Health workers facing 12-hour shifts in temps so cold their pens don't work
Updated: 2020-12-31 05:54:49 KST
Temperatures dropped to minus 12.3 degrees Celsius on Wednesday morning in Seoul.
The biting winds made it feel more like minus twenty.
But even in this freezing winter weather, the fight against COVID-19 cannot stop.
The protective suits of healthcare workers may protect them against the virus, but against this ruthless winter wind.
"When we wear our protective suits, we have to keep standing outside and can't go back indoors. So we attach heating pads onto our bodies and put on a lot of layers to try to cope with the cold."
In the past two weeks, the 150 temporary coronavirus testing centers in the greater Seoul area, have tested more than 500-thousand people and uncovered more than 15-hundred cases of COVID-19.
On Wednesday alone, these temporary centers identified 107 silent virus carriers, more than 10 percent of Wednesday's local transmissions.
Behind this impressive feat is the selfless work of healthcare workers.
They work 12-hour shifts out in the cold, sometimes burning through five to six hundred test samples a day.
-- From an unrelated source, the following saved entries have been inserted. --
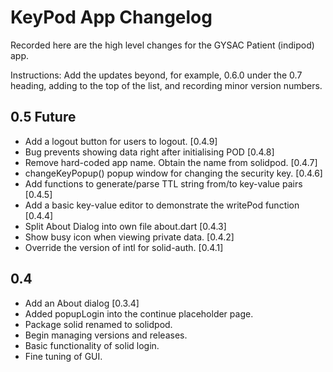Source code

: # KeyPod App Changelog

Recorded here are the high level changes for the GYSAC Patient
(indipod) app.

Instructions: Add the updates beyond, for example, 0.6.0 under the 0.7
heading, adding to the top of the list, and recording minor version
numbers.

## 0.5 Future

- Add a logout button for users to logout. [0.4.9]
- Bug prevents showing data right after initialising POD [0.4.8]
- Remove hard-coded app name. Obtain the name from solidpod. [0.4.7]
- changeKeyPopup() popup window for changing the security key. [0.4.6]
- Add functions to generate/parse TTL string from/to key-value pairs [0.4.5]
- Add a basic key-value editor to demonstrate the writePod function [0.4.4]
- Split About Dialog into own file about.dart [0.4.3]
- Show busy icon when viewing private data. [0.4.2]
- Override the version of intl for solid-auth. [0.4.1]

## 0.4 

+ Add an About dialog [0.3.4]
+ Added popupLogin into the continue placeholder page. 
+ Package solid renamed to solidpod.
+ Begin managing versions and releases.
+ Basic functionality of solid login.
+ Fine tuning of GUI.
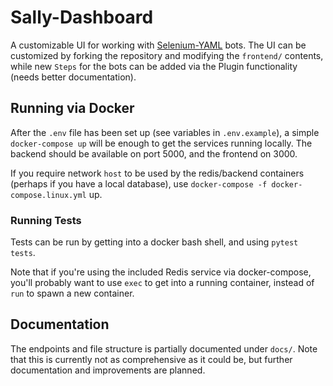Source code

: # Sally-Dashboard

A customizable UI for working with [Selenium-YAML](https://github.com/wigeria/selenium-yaml-core) bots. The UI can be customized by forking the repository and modifying the `frontend/` contents, while new `Steps` for the bots can be added via the Plugin functionality (needs better documentation).

## Running via Docker

After the `.env` file has been set up (see variables in `.env.example`), a simple `docker-compose up` will be enough to get the services running locally. The backend should be available on port 5000, and the frontend on 3000.

If you require network `host` to be used by the redis/backend containers (perhaps if you have a local database), use `docker-compose -f docker-compose.linux.yml` up.


### Running Tests

Tests can be run by getting into a docker bash shell, and using `pytest tests`.

Note that if you're using the included Redis service via docker-compose, you'll probably want to use `exec` to get into a running container, instead of `run` to spawn a new container.

## Documentation

The endpoints and file structure is partially documented under `docs/`. Note that this is currently not as comprehensive as it could be, but further documentation and improvements are planned.

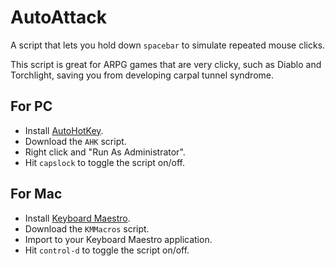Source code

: # AutoAttack

A script that lets you hold down ``spacebar`` to simulate repeated mouse clicks.

This script is great for ARPG games that are very clicky, such as Diablo and Torchlight, saving you from developing carpal tunnel syndrome.

## For PC

- Install [AutoHotKey](http://autohotkey.com/).
- Download the ``AHK`` script.
- Right click and "Run As Administrator".
- Hit ``capslock`` to toggle the script on/off.

## For Mac

- Install [Keyboard Maestro](https://www.keyboardmaestro.com/main/).
- Download the ``KMMacros`` script.
- Import to your Keyboard Maestro application.
- Hit ``control-d`` to toggle the script on/off.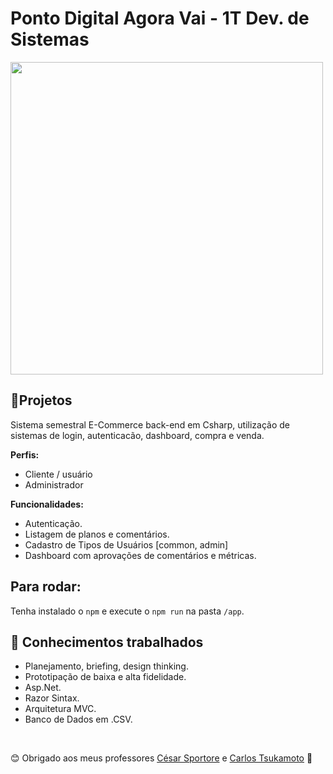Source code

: # Ponto Digital Agora Vai - 1T Dev. de Sistemas 

<p>
    <img src="https://github.com/amadorgabriel/2s2019-sprint-1-bd/blob/master/website-ref/imagens/home_screenshot.png" height="500px">
</p>

## 📝Projetos

Sistema semestral E-Commerce back-end em Csharp, utilização de sistemas de login, autenticacão, dashboard, compra e venda.

**Perfis:**
- Cliente / usuário 
- Administrador

**Funcionalidades:**
- Autenticação.
- Listagem de planos e comentários.
- Cadastro de Tipos de Usuários [common, admin]
- Dashboard com aprovações de comentários e métricas. 


## Para rodar:
Tenha instalado o ``npm`` e execute o ``npm run`` na pasta `/app`.


## 🧠 Conhecimentos trabalhados

- Planejamento, briefing, design thinking.
- Prototipação de baixa e alta fidelidade.
- Asp.Net.
- Razor Sintax.
- Arquitetura MVC.
- Banco de Dados em .CSV.

&nbsp;

😊 Obrigado aos meus professores [César Sportore](https://www.linkedin.com/in/cesar-sportore/) e [Carlos Tsukamoto](https://github.com/TsukamotoCarlos) 💜 

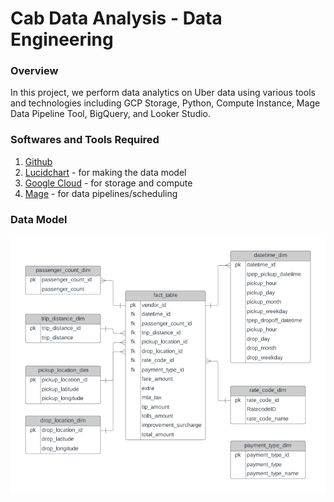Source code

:# Cab Data Analysis - Data Engineering

### Overview

In this project, we perform data analytics on Uber data using various tools and technologies including GCP Storage, Python, Compute Instance, Mage Data Pipeline Tool, BigQuery, and Looker Studio.

### Softwares and Tools Required

1. [Github](https://github.com)
2. [Lucidchart](https://lucid.app) - for making the data model
3. [Google Cloud](https://console.google.cloud.com) - for storage and compute
4. [Mage](https://mage.ai) - for data pipelines/scheduling


### Data Model
<img src="data_model.png">

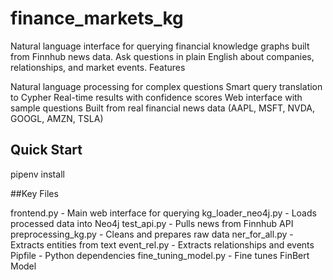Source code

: # finance_markets_kg
Natural language interface for querying financial knowledge graphs built from Finnhub news data. Ask questions in plain English about companies, relationships, and market events.
Features

Natural language processing for complex questions
Smart query translation to Cypher
Real-time results with confidence scores
Web interface with sample questions
Built from real financial news data (AAPL, MSFT, NVDA, GOOGL, AMZN, TSLA)

## Quick Start
pipenv install


##Key Files

frontend.py - Main web interface for querying
kg_loader_neo4j.py - Loads processed data into Neo4j
test_api.py - Pulls news from Finnhub API
preprocessing_kg.py - Cleans and prepares raw data
ner_for_all.py - Extracts entities from text
event_rel.py - Extracts relationships and events
Pipfile - Python dependencies
fine_tuning_model.py - Fine tunes FinBert Model
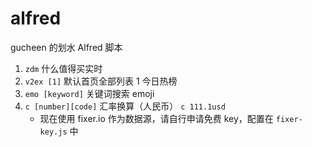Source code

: # alfred
gucheen 的划水 Alfred 脚本

1. `zdm` 什么值得买实时
2. `v2ex [1]` 默认首页全部列表 1 今日热榜
3. `emo [keyword]` 关键词搜索 emoji
4. `c [number][code]` 汇率换算（人民币） `c 111.1usd`
    - 现在使用 fixer.io 作为数据源，请自行申请免费 key，配置在 `fixer-key.js` 中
"The temperature today got so low that the ink in the pens froze. And the protective shields kept fogging up. The fog later turned into water droplets and sometimes even froze too. It was uncomfortable because I couldn't see ahead."
"Hands and feet get the coldest. All we can do to keep them warm is hold on to heat pads. The sensors in the thermometers also get really cold, they often don't work properly."
As the coldest period of winter is just beginning, healthcare workers will have some tough weeks ahead.
Especially as the temporary testing centers have been extended for 2 weeks longer than planned and will now be open until January 17th.